DB modelling, is it finally going to happen?

It was (and is) so easy. Every single soul at Microsoft considered it best practise to directly connect to a database, bring table and columns names right up to the GUI layer, have a framework that mimics your database in memory (and every dev always try to load the whole database into memory).

Strange thing was however that the Visual Studio IDE always lacked any descent support for database modelling. I have tried Visual Modeller (in the VB6 era) but that didn't made me happy. The usage of Visio doesn't need to discussed here I guess. You always had to fallback to other very good tools like PowerDesigner (Sybase) or ErWin. Also Enterprise Architect is good rated.

Now it looks like Microsoft is striking back. The Visual Studio team System for DateBase professionals. That looks promising. Can't wait till June, 11th for giving that tool a test-drive.

[UPDATE]: download here.

Published 06-01-2006 8:34 AM by Rene Schrieken

Comments

# re: DB modelling, is it finally going to happen?

Drawing in a tool? That's the same as drawing pictures of what you want to produce in code later. Like little square boxes for your classes or something, and then create those classes in code later. If you start doing that, you completely lost every touch with reality.

;-)

Thursday, June 01, 2006 2:44 AM by Dennis van der Stelt

# re: DB modelling, is it finally going to happen?

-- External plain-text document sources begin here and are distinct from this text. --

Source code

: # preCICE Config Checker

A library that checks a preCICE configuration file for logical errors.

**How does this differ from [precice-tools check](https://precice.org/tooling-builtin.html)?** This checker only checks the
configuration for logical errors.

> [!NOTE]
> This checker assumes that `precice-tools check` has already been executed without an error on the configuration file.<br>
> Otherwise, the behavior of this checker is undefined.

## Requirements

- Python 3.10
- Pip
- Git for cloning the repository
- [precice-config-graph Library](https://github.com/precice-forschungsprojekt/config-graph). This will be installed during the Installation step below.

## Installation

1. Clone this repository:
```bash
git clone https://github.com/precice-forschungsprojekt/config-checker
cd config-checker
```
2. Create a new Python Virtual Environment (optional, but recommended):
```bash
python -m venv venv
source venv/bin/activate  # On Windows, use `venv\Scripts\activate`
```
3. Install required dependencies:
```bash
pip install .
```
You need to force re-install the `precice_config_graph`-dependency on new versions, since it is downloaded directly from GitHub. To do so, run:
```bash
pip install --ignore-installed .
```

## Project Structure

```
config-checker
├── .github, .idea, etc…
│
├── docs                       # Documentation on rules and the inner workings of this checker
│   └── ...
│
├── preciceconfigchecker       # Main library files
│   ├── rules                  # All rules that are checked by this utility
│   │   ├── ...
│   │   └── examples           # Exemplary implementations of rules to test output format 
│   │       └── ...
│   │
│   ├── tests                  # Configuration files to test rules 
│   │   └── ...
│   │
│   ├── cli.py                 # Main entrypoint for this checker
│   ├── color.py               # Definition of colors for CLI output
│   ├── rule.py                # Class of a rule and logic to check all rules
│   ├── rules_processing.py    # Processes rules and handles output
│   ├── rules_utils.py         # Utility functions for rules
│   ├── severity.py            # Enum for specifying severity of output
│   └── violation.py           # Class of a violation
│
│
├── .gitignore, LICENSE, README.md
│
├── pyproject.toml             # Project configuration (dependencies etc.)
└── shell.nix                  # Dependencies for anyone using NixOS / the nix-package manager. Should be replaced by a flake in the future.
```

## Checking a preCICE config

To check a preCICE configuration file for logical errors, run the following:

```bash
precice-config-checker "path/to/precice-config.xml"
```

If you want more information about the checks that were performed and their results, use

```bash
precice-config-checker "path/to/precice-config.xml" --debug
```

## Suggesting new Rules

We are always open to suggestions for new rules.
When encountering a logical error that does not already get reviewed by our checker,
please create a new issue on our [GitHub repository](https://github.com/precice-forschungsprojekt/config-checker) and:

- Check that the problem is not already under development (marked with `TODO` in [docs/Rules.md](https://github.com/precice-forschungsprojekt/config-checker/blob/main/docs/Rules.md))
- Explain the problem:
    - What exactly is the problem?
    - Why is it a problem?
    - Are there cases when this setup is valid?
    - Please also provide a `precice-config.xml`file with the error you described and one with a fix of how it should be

Were are using enterprise architect extensively in our project and indeed. You can create class models to generate sql script. It works quite ok but is really doesn't have the quality like a good ERD tool should have. OO just doesn't map to ERD's :)

Thursday, June 01, 2006 3:56 AM by Ramon Smits

# Do it right

Create a nice clean database, after all applications exist only to flip bits and modify data, the database is the supreme artifact in any project and the sole purpose or requirements gathering. Once you have your requirements (again, requirements service data) then you generate a killer layer, better than most folks could right on their own and allow for regeneration without code loss when the data model changes.